Abstract:Astronomical outliers, such as unusual, rare or unknown types of astronomical objects or phenomena, constantly lead to the discovery of genuinely unforeseen knowledge in astronomy. More unpredictable outliers will be uncovered in principle with the increment of the coverage and quality of upcoming survey data. However, it is a severe challenge to mine rare and unexpected targets from enormous data with human inspection due to a significant workload. Supervised learning is also unsuitable for this purpose since designing proper training sets for unanticipated signals is unworkable.
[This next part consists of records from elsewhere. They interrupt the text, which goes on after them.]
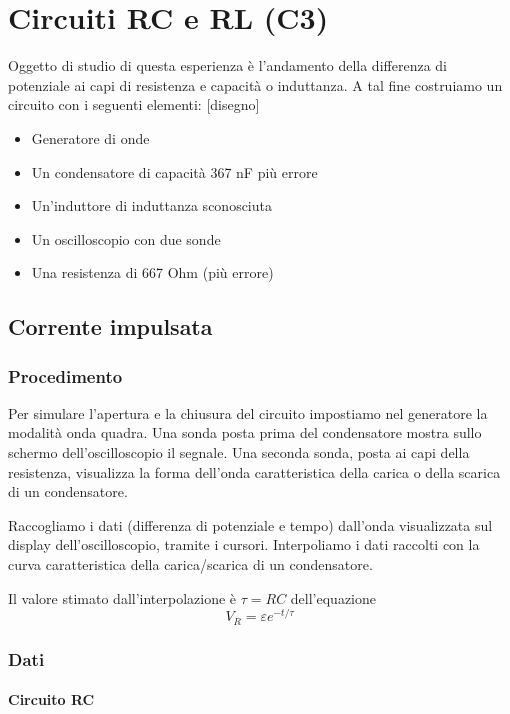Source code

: \chapter{Circuiti RC e RL (C3)}

Oggetto di studio di questa esperienza è l'andamento della differenza di potenziale ai capi di resistenza e capacità o induttanza.
A tal fine costruiamo un circuito con i seguenti elementi:
[disegno]

\begin{itemize}
  \item Generatore di onde
  \item Un condensatore di capacità 367 nF più errore
  \item Un'induttore di induttanza sconosciuta
  \item Un oscilloscopio con due sonde
  \item Una resistenza di 667 Ohm (più errore)
\end{itemize}

\section{Corrente impulsata}
\subsection{Procedimento}


Per simulare l'apertura e la chiusura del circuito impostiamo nel generatore la modalità onda quadra. Una sonda posta prima del condensatore mostra sullo schermo dell'oscilloscopio il segnale.  
Una seconda sonda, posta ai capi della resistenza, visualizza la forma dell'onda caratteristica della carica o della scarica di un condensatore.

Raccogliamo i dati (differenza di potenziale e tempo) dall'onda visualizzata sul display dell'oscilloscopio, tramite i cursori. Interpoliamo i dati raccolti con la curva caratteristica della carica/scarica di un condensatore.

Il valore stimato dall'interpolazione è $\tau=RC$ dell'equazione
$$V_R = \varepsilon e^{-t/\tau}$$

\subsection{Dati}
\subsubsection{Circuito RC}

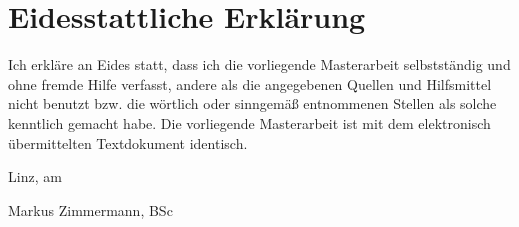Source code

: 




\chapter*{Eidesstattliche Erklärung}

Ich erkläre an Eides statt, dass ich die vorliegende Masterarbeit selbstständig und ohne fremde Hilfe verfasst, andere als die angegebenen Quellen und Hilfsmittel nicht benutzt bzw. die wörtlich oder sinngemäß entnommenen Stellen als solche kenntlich gemacht habe. Die vorliegende Masterarbeit ist mit dem elektronisch übermittelten Textdokument identisch.

Linz, am  \begin{flushright}Markus Zimmermann, BSc\end{flushright}


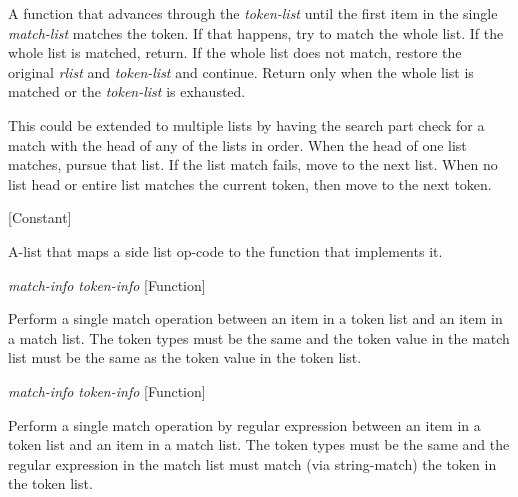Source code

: \begin{doc-string}
A function that advances through the \emph{token-list} until the first item in the
single \emph{match-list} matches the token.  If that happens, try to match the whole
list.  If the whole list is matched, return.  If the whole list does not match,
restore the original \emph{rlist} and \emph{token-list} and continue.  Return only when the
whole list is matched or the \emph{token-list} is exhausted.

This could be extended to multiple lists by having the search part check for a
match with the head of any of the lists in order.  When the head of one list
matches, pursue that list.  If the list match fails, move to the next list.
When no list head or entire list matches the current token, then move to the
next token.
\end{doc-string}

\vspace{1em}
\noindent
{}
\usebox{\funcname}
 \hfill [Constant]

\begin{doc-string}
A-list that maps a side list op-code to the function that implements it.
\end{doc-string}

\vspace{1em}
\noindent
{}
\usebox{\funcname}\emph{match-info} \emph{token-info}
 \hfill [Function]

\begin{doc-string}
Perform a single match operation between an item in a token list and an item
in a match list.  The token types must be the same and the token value in the
match list must be the same as the token value in the token list.
\end{doc-string}

\vspace{1em}
\noindent
{}
\usebox{\funcname}\emph{match-info} \emph{token-info}
 \hfill [Function]

\begin{doc-string}
Perform a single match operation by regular expression between an
item in a token list and an item in a match list.  The token types
must be the same and the regular expression in the match list must
match (via string-match) the token in the token list.
\end{doc-string}

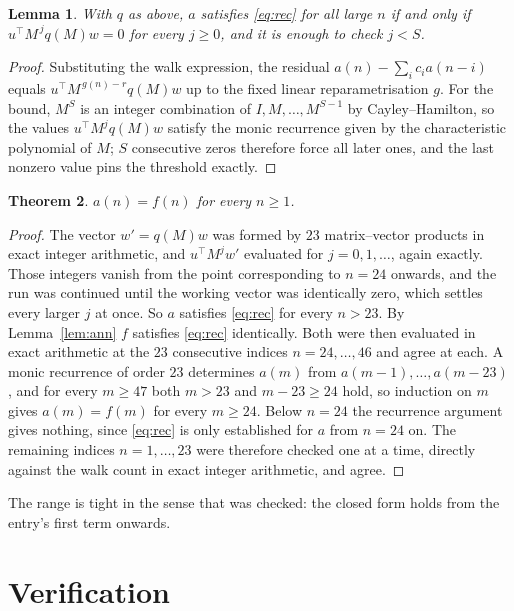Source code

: \documentclass[11pt,a4paper]{article}
\theoremstyle{plain}
\newtheorem{theorem}{Theorem}
\newtheorem{lemma}[theorem]{Lemma}
\theoremstyle{definition}
\begin{document}
\begin{lemma}\label{lem:crit}
With $q$ as above, $a$ satisfies \eqref{eq:rec} for all large $n$ if and only if
$u^{\!\top}M^{\,j}q(M)w=0$ for every $j\ge0$, and it is enough to check $j<S$.
\end{lemma}

\begin{proof}
Substituting the walk expression, the residual $a(n)-\sum_ic_ia(n-i)$ equals
$u^{\!\top}M^{\,g(n)-r}q(M)w$ up to the fixed linear reparametrisation $g$. For the bound,
$M^{S}$ is an integer combination of $I,M,\dots,M^{S-1}$ by Cayley--Hamilton, so the values
$u^{\!\top}M^{j}q(M)w$ satisfy the monic recurrence given by the characteristic polynomial of
$M$; $S$ consecutive zeros therefore force all later ones, and the last nonzero value pins the
threshold exactly.
\end{proof}

\begin{theorem}
$a(n)=f(n)$ for every $n\ge1$.
\end{theorem}

\begin{proof}
The vector $w'=q(M)w$ was formed by $23$ matrix--vector products in exact integer
arithmetic, and $u^{\!\top}M^{j}w'$ evaluated for $j=0,1,\dots$, again exactly. Those integers
vanish from the point corresponding to $n=24$ onwards, and the run was continued until the
working vector was identically zero, which settles every larger $j$ at once. So $a$ satisfies
\eqref{eq:rec} for every $n>23$. By Lemma~\ref{lem:ann} $f$ satisfies \eqref{eq:rec}
identically. Both were then evaluated in exact arithmetic at the $23$ consecutive indices
$n=24,\dots,46$ and agree at each. A monic recurrence of order $23$
determines $a(m)$ from $a(m-1),\dots,a(m-23)$, and for every $m\ge47$ both
$m>23$ and $m-23\ge24$ hold, so induction on $m$ gives $a(m)=f(m)$ for every
$m\ge24$.
Below $n=24$ the recurrence argument gives nothing, since \eqref{eq:rec} is only
established for $a$ from $n=24$ on. The remaining indices $n=1,\dots,23$ were
therefore checked one at a time, directly against the walk count in exact integer arithmetic,
and agree.
\end{proof}

The range is tight in the sense that was checked: the closed form holds from the entry's first term onwards.

\section{Verification}
\end{document}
Motivated by these challenges, we adopt unsupervised machine learning approaches to identify outliers in the data of galaxy images to explore the paths for detecting astronomical outliers. For comparison, we construct three methods, which are built upon the k-nearest neighbors (KNN), Convolutional Auto-Encoder (CAE)+ KNN, and CAE + KNN + Attention Mechanism (attCAE KNN) separately. Testing sets are created based on the Galaxy Zoo image data published online to evaluate the performance of the above methods. Results show that attCAE KNN achieves the best recall (78%), which is 53% higher than the classical KNN method and 22% higher than CAE+KNN. The efficiency of attCAE KNN (10 minutes) is also superior to KNN (4 hours) and equal to CAE+KNN(10 minutes) for accomplishing the same task. Thus, we believe it is feasible to detect astronomical outliers in the data of galaxy images in an unsupervised manner. Next, we will apply attCAE KNN to available survey datasets to assess its applicability and reliability.